Flash forward to 2013 and summer's hottest new TV series, Under the Dome. Yep, before I even got to reading it it has become a TV series. I have always loved Stephen King TV series and special television events. They are tacky and over the top and above all fun in that guilty TV viewing way. So, seeing as I had a feeling I wouldn't pick up the book in the near future I started watching the show and got hooked. It's never going to be a favorite show or even one I will necessarily ever watch again, but, it is fun. When I heard it was picked up for a second season I realized that, what was fun and over the top, would leave me hanging and therefore invariably piss me off. I had read enough about the show and Stephen King's involvement to know that the show was going to drastically vary from the book, all with Stephen King's blessing, but knowing that it was to go beyond this summer I felt I needed some closure. I knew the book is a different ending so I figured, what the hell, I'll pick it up, finally, get some closure but not be spoiled at the same time. It was win win in my mind. And so I read the book, all thousand plus pages of it, and now I'm left with an odd sensation. The book didn't give me any closure and now I'm more pissed then ever that the show won't end this year.

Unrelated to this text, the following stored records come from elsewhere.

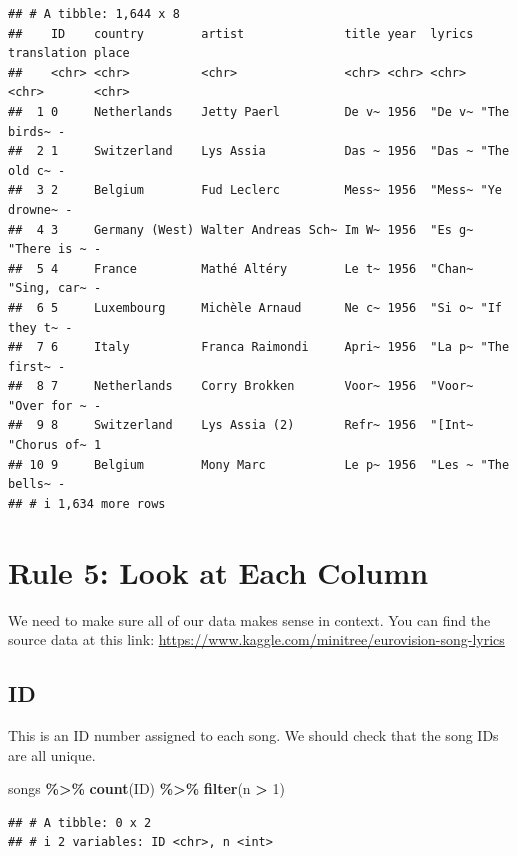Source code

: \documentclass[
]{article}
\newenvironment{Shaded}{\begin{snugshade}}{\end{snugshade}}
\newcommand{\DecValTok}[1]{\textcolor[rgb]{0.00,0.00,0.81}{#1}}
\newcommand{\FunctionTok}[1]{\textcolor[rgb]{0.13,0.29,0.53}{\textbf{#1}}}
\newcommand{\NormalTok}[1]{#1}
\newcommand{\SpecialCharTok}[1]{\textcolor[rgb]{0.81,0.36,0.00}{\textbf{#1}}}
\begin{document}
\begin{verbatim}
## # A tibble: 1,644 x 8
##    ID    country        artist              title year  lyrics translation place
##    <chr> <chr>          <chr>               <chr> <chr> <chr>  <chr>       <chr>
##  1 0     Netherlands    Jetty Paerl         De v~ 1956  "De v~ "The birds~ -    
##  2 1     Switzerland    Lys Assia           Das ~ 1956  "Das ~ "The old c~ -    
##  3 2     Belgium        Fud Leclerc         Mess~ 1956  "Mess~ "Ye drowne~ -    
##  4 3     Germany (West) Walter Andreas Sch~ Im W~ 1956  "Es g~ "There is ~ -    
##  5 4     France         Mathé Altéry        Le t~ 1956  "Chan~ "Sing, car~ -    
##  6 5     Luxembourg     Michèle Arnaud      Ne c~ 1956  "Si o~ "If they t~ -    
##  7 6     Italy          Franca Raimondi     Apri~ 1956  "La p~ "The first~ -    
##  8 7     Netherlands    Corry Brokken       Voor~ 1956  "Voor~ "Over for ~ -    
##  9 8     Switzerland    Lys Assia (2)       Refr~ 1956  "[Int~ "Chorus of~ 1    
## 10 9     Belgium        Mony Marc           Le p~ 1956  "Les ~ "The bells~ -    
## # i 1,634 more rows
\end{verbatim}

\section{Rule 5: Look at Each Column}\label{rule-5-look-at-each-column}

We need to make sure all of our data makes sense in context. You can
find the source data at this link:
\url{https://www.kaggle.com/minitree/eurovision-song-lyrics}

\subsection{ID}\label{id}

This is an ID number assigned to each song. We should check that the
song IDs are all unique.

\begin{Shaded}
\begin{Highlighting}[]
\NormalTok{songs }\SpecialCharTok{\%\textgreater{}\%} \FunctionTok{count}\NormalTok{(ID) }\SpecialCharTok{\%\textgreater{}\%} \FunctionTok{filter}\NormalTok{(n }\SpecialCharTok{\textgreater{}} \DecValTok{1}\NormalTok{)}
\end{Highlighting}
\end{Shaded}

\begin{verbatim}
## # A tibble: 0 x 2
## # i 2 variables: ID <chr>, n <int>
\end{verbatim}
\end{document}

The first thing I would like to say that this book taught me is that I would not survive under the dome. I don't keep enough food stockpiled. I have no weapons, no generator, no propane or batteries... I would be one of the first to die. But seeing as the death rate was insanely high in this book at least I would be one of the many not one of the few. Previous to this King book I had only read two of his other works, Misery and The Shining. Both these books have small, intimate casts with people isolated from society. The other end of the spectrum is books like Under the Dome and The Stand, which was a favorite miniseries of mine due to Corin "Parker Lewis" Nemec and Molly Ringwald, I mean seriously, the John Hughes girl all grown up and in a Stephen King miniseries, how could you not love this tack? Watching and reading are two different things though and the cast of Under the Dome was so large I just knew vaguely who they were, there were the "bad cops" and the "good cops," who can remember their names, I didn't, and then people in general categories based on where they usually where, like the "hospital people" and the "newspaper people." Also, when you have this many people, having a Ginny and a Gina both and the hospital, thank you Stephen King for giving me a headache. Add to that the fact that even the good guys were pretty unlikable, and well, who am I rooting for? Because personally, I think just having Junior Rennie and his posse (which is so Malfoy's posse from Slytherin) set loose on the town would have been funny and ended the book a lot earlier.

But let me get to the crux of my problem with the book, which wasn't the overtly hypocritical religiosity or the fact that I think the dome should have isolated them more like on the television show. I shall warn you that right now I'm going to give away the ending, because, let's face it, I was able to guess the ending five minutes in and it's not that shocking. Yes folks, it's aliens! Why? We don't know. This is a total cop out. At least explain something about it more then, "oh, they thought we were ants and it would be fun." Excuse me? They did it because they could? Well at least tell me more about the dome's properties? Like was the dome causing all these people to commit suicide? Because some of the animals were and, well, we are animals, so was that something the dome did or was it just based on people taking the easy way out? Explain! Also, you know, we've spent, a thousand pages with these people, maybe a few lines of how they handled life after they got out of the dome please? Now that you killed Benny did Joe and Norrie get together because she no longer had to choose? Anything Stephen, anything? Nope... ok. Guess I'll go sit in a fug over here. And by the way, having Jack Reacher show up was lame and a Lost reference, really? You should be better then this Stephen King.